━━━━━ RECORDS FOR THE TASK ━━━━━

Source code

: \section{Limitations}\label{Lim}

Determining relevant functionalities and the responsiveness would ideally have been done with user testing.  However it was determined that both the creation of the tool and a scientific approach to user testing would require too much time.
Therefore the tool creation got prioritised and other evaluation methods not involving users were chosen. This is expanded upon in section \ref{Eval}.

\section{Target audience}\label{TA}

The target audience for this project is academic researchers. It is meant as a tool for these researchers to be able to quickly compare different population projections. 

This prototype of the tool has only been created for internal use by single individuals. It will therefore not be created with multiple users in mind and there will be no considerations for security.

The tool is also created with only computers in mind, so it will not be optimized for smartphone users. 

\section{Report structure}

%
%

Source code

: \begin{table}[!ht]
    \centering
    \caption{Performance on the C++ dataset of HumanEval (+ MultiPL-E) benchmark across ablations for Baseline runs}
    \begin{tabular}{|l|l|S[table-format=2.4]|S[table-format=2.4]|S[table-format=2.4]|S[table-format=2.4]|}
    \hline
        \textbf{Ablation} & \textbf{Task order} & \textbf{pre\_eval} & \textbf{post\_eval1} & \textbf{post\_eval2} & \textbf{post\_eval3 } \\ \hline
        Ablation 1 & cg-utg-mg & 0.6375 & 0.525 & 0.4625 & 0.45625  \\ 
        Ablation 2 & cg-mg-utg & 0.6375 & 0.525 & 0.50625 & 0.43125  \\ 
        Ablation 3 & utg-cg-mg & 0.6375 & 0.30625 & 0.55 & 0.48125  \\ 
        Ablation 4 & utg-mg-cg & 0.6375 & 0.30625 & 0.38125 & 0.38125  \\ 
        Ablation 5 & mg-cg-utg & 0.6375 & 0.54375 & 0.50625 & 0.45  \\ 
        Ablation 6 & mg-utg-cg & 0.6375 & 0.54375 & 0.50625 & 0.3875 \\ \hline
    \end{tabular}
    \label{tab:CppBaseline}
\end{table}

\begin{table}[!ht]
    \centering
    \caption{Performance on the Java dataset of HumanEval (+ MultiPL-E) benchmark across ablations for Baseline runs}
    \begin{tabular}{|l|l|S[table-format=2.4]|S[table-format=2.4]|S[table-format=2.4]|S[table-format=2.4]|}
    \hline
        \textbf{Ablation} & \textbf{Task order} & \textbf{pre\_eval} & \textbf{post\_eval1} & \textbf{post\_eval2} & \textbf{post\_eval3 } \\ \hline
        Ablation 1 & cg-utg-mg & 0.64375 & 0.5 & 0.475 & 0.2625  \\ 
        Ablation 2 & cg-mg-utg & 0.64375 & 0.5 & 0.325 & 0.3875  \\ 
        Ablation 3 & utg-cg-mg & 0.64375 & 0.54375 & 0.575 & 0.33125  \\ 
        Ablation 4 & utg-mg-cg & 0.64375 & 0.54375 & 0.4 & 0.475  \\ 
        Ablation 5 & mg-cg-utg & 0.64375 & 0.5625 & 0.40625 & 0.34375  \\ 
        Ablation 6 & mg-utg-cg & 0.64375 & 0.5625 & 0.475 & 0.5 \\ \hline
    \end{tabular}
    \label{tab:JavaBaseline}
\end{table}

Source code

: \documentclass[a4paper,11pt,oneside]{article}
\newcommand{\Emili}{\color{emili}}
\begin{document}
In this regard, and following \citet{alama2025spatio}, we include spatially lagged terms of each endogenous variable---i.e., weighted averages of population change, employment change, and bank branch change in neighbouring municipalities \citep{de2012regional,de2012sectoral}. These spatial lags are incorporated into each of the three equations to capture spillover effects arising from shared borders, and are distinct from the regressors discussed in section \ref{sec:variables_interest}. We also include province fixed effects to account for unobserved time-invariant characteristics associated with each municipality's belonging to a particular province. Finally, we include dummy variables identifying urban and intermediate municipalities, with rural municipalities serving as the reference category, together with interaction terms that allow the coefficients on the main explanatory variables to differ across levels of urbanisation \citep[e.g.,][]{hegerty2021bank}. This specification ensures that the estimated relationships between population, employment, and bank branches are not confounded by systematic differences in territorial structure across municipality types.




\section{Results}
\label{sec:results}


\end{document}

━━━━━

Write out the listing again. Keep every character the same.

== ANSWER SECTION ==
Source code

: \section{Limitations}\label{Lim}

Determining relevant functionalities and the responsiveness would ideally have been done with user testing.  However it was determined that both the creation of the tool and a scientific approach to user testing would require too much time.
Therefore the tool creation got prioritised and other evaluation methods not involving users were chosen. This is expanded upon in section \ref{Eval}.

\section{Target audience}\label{TA}

The target audience for this project is academic researchers. It is meant as a tool for these researchers to be able to quickly compare different population projections. 

This prototype of the tool has only been created for internal use by single individuals. It will therefore not be created with multiple users in mind and there will be no considerations for security.

The tool is also created with only computers in mind, so it will not be optimized for smartphone users. 

\section{Report structure}

%
%

Source code

: \begin{table}[!ht]
    \centering
    \caption{Performance on the C++ dataset of HumanEval (+ MultiPL-E) benchmark across ablations for Baseline runs}
    \begin{tabular}{|l|l|S[table-format=2.4]|S[table-format=2.4]|S[table-format=2.4]|S[table-format=2.4]|}
    \hline
        \textbf{Ablation} & \textbf{Task order} & \textbf{pre\_eval} & \textbf{post\_eval1} & \textbf{post\_eval2} & \textbf{post\_eval3 } \\ \hline
        Ablation 1 & cg-utg-mg & 0.6375 & 0.525 & 0.4625 & 0.45625  \\ 
        Ablation 2 & cg-mg-utg & 0.6375 & 0.525 & 0.50625 & 0.43125  \\ 
        Ablation 3 & utg-cg-mg & 0.6375 & 0.30625 & 0.55 & 0.48125  \\ 
        Ablation 4 & utg-mg-cg & 0.6375 & 0.30625 & 0.38125 & 0.38125  \\ 
        Ablation 5 & mg-cg-utg & 0.6375 & 0.54375 & 0.50625 & 0.45  \\ 
        Ablation 6 & mg-utg-cg & 0.6375 & 0.54375 & 0.50625 & 0.3875 \\ \hline
    \end{tabular}
    \label{tab:CppBaseline}
\end{table}

\begin{table}[!ht]
    \centering
    \caption{Performance on the Java dataset of HumanEval (+ MultiPL-E) benchmark across ablations for Baseline runs}
    \begin{tabular}{|l|l|S[table-format=2.4]|S[table-format=2.4]|S[table-format=2.4]|S[table-format=2.4]|}
    \hline
        \textbf{Ablation} & \textbf{Task order} & \textbf{pre\_eval} & \textbf{post\_eval1} & \textbf{post\_eval2} & \textbf{post\_eval3 } \\ \hline
        Ablation 1 & cg-utg-mg & 0.64375 & 0.5 & 0.475 & 0.2625  \\ 
        Ablation 2 & cg-mg-utg & 0.64375 & 0.5 & 0.325 & 0.3875  \\ 
        Ablation 3 & utg-cg-mg & 0.64375 & 0.54375 & 0.575 & 0.33125  \\ 
        Ablation 4 & utg-mg-cg & 0.64375 & 0.54375 & 0.4 & 0.475  \\ 
        Ablation 5 & mg-cg-utg & 0.64375 & 0.5625 & 0.40625 & 0.34375  \\ 
        Ablation 6 & mg-utg-cg & 0.64375 & 0.5625 & 0.475 & 0.5 \\ \hline
    \end{tabular}
    \label{tab:JavaBaseline}
\end{table}

Source code

: \documentclass[a4paper,11pt,oneside]{article}
\newcommand{\Emili}{\color{emili}}
\begin{document}
In this regard, and following \citet{alama2025spatio}, we include spatially lagged terms of each endogenous variable---i.e., weighted averages of population change, employment change, and bank branch change in neighbouring municipalities \citep{de2012regional,de2012sectoral}. These spatial lags are incorporated into each of the three equations to capture spillover effects arising from shared borders, and are distinct from the regressors discussed in section \ref{sec:variables_interest}. We also include province fixed effects to account for unobserved time-invariant characteristics associated with each municipality's belonging to a particular province. Finally, we include dummy variables identifying urban and intermediate municipalities, with rural municipalities serving as the reference category, together with interaction terms that allow the coefficients on the main explanatory variables to differ across levels of urbanisation \citep[e.g.,][]{hegerty2021bank}. This specification ensures that the estimated relationships between population, employment, and bank branches are not confounded by systematic differences in territorial structure across municipality types.




\section{Results}
\label{sec:results}


\end{document}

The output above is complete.